───── THE INPUT

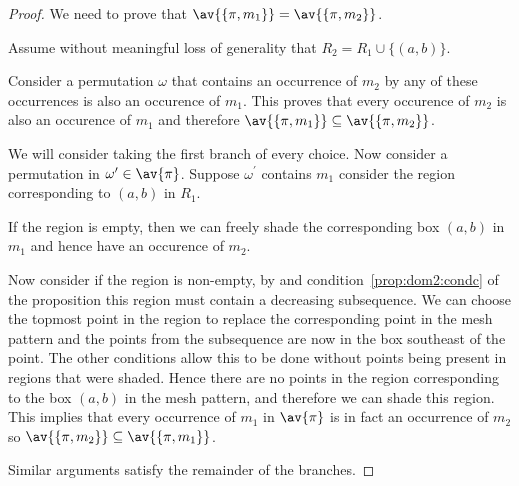 \begin{proof}
    We need to prove that \(\av{\{\pi,m_1\}} = \av{\{\pi,m_2\}}\).

    Assume without meaningful loss of generality that \(R_2 = R_1 \cup \{(a,b)\}\).

    Consider a permutation \(\omega\) that contains an occurrence of \(m_2\)
    by  any of these occurrences is also an occurence
    of \(m_1\). This proves that every occurence of \(m_2\) is also an
    occurence of \(m_1\) and therefore \(\av{\{\pi,m_1\}} \subseteq \av{\{\pi,m_2\}}\).

    We will consider taking the first branch of every choice.
    Now consider a permutation in \(\omega^\prime \in \av{\pi}\). Suppose
    \(\omega^\prime\) contains \(m_1\) consider the region corresponding to
    \((a,b)\) in \(R_1\).

    If the region is empty, then we can freely shade the corresponding
    box \((a,b)\) in \(m_1\) and hence have an occurence of \(m_2\).

    Now consider if the region is non-empty, by  and
    condition~\ref{prop:dom2:condc} of the proposition this region must contain
    a decreasing subsequence.
    We can choose the topmost point in the region to replace the corresponding
    point in the mesh pattern and the points from the subsequence are now in
    the box southeast of the point. The other conditions allow this to be done
    without points being present in regions that were shaded. Hence there are no
    points in the region corresponding to the box \((a,b)\) in the mesh
    pattern, and therefore we can shade this region. This implies that every
    occurrence of \(m_1\) in \(\av{\pi}\) is in fact an occurrence of \(m_2\)
    so \(\av{\{\pi,m_2\}} \subseteq \av{\{\pi,m_1\}}\).

    Similar arguments satisfy the remainder of the branches.

\end{proof}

──────────

WORK TASK
From the data above, reproduce word for word the lines running from the line with "point in the mesh" to the line with "pattern, and therefore", ends included.

WRITTEN SOLUTION
    point in the mesh pattern and the points from the subsequence are now in
    the box southeast of the point. The other conditions allow this to be done
    without points being present in regions that were shaded. Hence there are no
    points in the region corresponding to the box \((a,b)\) in the mesh
    pattern, and therefore we can shade this region. This implies that every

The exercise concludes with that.